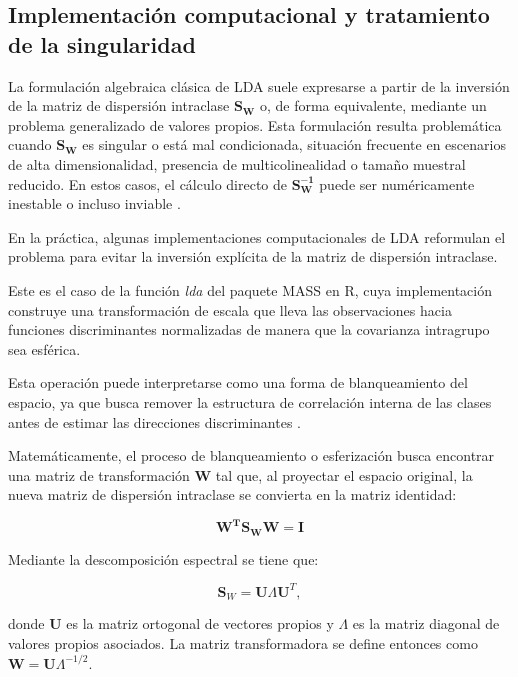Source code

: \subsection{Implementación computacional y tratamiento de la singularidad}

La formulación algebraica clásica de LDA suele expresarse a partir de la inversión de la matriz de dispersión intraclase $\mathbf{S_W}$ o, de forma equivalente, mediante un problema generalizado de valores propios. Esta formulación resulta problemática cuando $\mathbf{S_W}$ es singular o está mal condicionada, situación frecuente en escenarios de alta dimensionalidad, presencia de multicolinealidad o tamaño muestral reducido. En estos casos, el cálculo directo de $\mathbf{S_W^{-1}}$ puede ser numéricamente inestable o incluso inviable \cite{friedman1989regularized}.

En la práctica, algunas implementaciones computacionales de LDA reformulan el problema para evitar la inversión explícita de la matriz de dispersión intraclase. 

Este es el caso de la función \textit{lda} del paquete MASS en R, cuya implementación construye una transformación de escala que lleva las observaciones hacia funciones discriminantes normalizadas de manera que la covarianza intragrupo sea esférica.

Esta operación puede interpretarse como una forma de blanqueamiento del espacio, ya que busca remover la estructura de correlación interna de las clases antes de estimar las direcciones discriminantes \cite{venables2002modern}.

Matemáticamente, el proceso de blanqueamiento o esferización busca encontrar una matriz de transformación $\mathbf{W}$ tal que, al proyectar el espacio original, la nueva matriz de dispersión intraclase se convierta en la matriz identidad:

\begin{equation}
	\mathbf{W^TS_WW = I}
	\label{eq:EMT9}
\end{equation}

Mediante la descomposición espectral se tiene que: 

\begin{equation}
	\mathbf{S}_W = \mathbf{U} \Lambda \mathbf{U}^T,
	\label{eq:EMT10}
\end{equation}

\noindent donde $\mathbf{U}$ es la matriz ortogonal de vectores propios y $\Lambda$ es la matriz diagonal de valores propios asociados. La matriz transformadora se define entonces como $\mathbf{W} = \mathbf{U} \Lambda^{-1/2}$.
********************
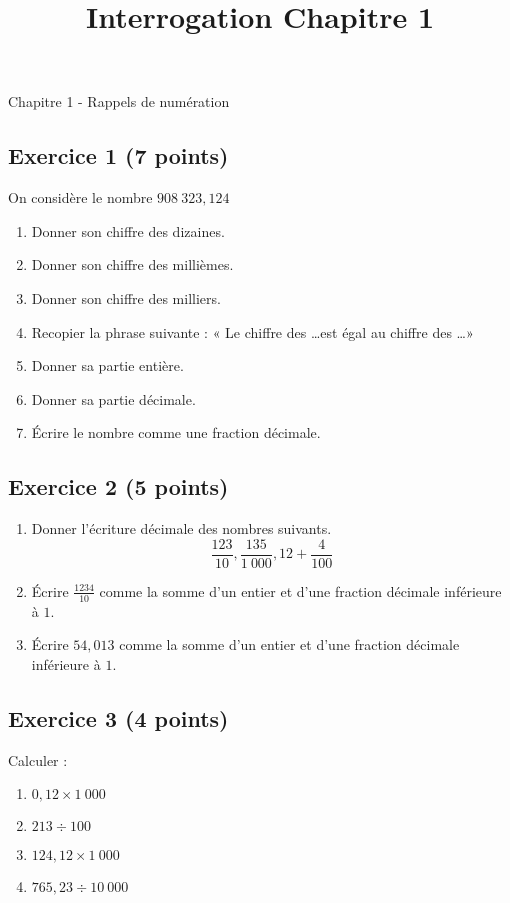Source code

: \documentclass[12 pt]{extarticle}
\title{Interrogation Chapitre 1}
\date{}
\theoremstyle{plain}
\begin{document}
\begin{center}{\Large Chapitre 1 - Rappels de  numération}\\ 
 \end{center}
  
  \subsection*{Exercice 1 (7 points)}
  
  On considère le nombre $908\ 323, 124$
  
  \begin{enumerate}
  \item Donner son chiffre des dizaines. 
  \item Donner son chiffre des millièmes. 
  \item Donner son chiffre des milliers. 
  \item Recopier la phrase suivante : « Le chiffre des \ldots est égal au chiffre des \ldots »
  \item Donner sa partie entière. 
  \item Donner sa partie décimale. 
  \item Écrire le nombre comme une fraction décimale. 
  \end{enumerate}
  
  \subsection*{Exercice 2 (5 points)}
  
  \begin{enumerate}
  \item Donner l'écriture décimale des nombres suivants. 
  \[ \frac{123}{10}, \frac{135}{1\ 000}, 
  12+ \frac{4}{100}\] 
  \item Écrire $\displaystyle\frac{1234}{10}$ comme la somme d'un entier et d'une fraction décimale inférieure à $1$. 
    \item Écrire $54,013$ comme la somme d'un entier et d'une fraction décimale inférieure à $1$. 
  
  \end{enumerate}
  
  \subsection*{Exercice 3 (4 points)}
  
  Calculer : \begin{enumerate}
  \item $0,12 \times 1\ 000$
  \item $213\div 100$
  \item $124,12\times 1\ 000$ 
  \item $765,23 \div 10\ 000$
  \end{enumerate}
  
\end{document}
********************
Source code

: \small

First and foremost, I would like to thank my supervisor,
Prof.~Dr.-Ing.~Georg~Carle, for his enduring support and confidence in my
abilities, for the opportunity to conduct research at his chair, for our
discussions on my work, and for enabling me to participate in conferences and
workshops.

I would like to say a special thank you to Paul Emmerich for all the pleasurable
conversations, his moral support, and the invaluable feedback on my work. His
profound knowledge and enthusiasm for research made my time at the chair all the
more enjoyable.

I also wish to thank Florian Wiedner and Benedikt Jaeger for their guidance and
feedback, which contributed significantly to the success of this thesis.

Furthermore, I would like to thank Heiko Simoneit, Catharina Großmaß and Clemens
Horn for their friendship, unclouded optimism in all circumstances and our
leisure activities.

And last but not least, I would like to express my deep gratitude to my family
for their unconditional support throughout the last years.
********************
[Exercise description] Scan the entries above for the string "intraclase" and copy each line containing it.

[Output of the task]
La formulación algebraica clásica de LDA suele expresarse a partir de la inversión de la matriz de dispersión intraclase $\mathbf{S_W}$ o, de forma equivalente, mediante un problema generalizado de valores propios. Esta formulación resulta problemática cuando $\mathbf{S_W}$ es singular o está mal condicionada, situación frecuente en escenarios de alta dimensionalidad, presencia de multicolinealidad o tamaño muestral reducido. En estos casos, el cálculo directo de $\mathbf{S_W^{-1}}$ puede ser numéricamente inestable o incluso inviable \cite{friedman1989regularized}.
En la práctica, algunas implementaciones computacionales de LDA reformulan el problema para evitar la inversión explícita de la matriz de dispersión intraclase. 
Matemáticamente, el proceso de blanqueamiento o esferización busca encontrar una matriz de transformación $\mathbf{W}$ tal que, al proyectar el espacio original, la nueva matriz de dispersión intraclase se convierta en la matriz identidad:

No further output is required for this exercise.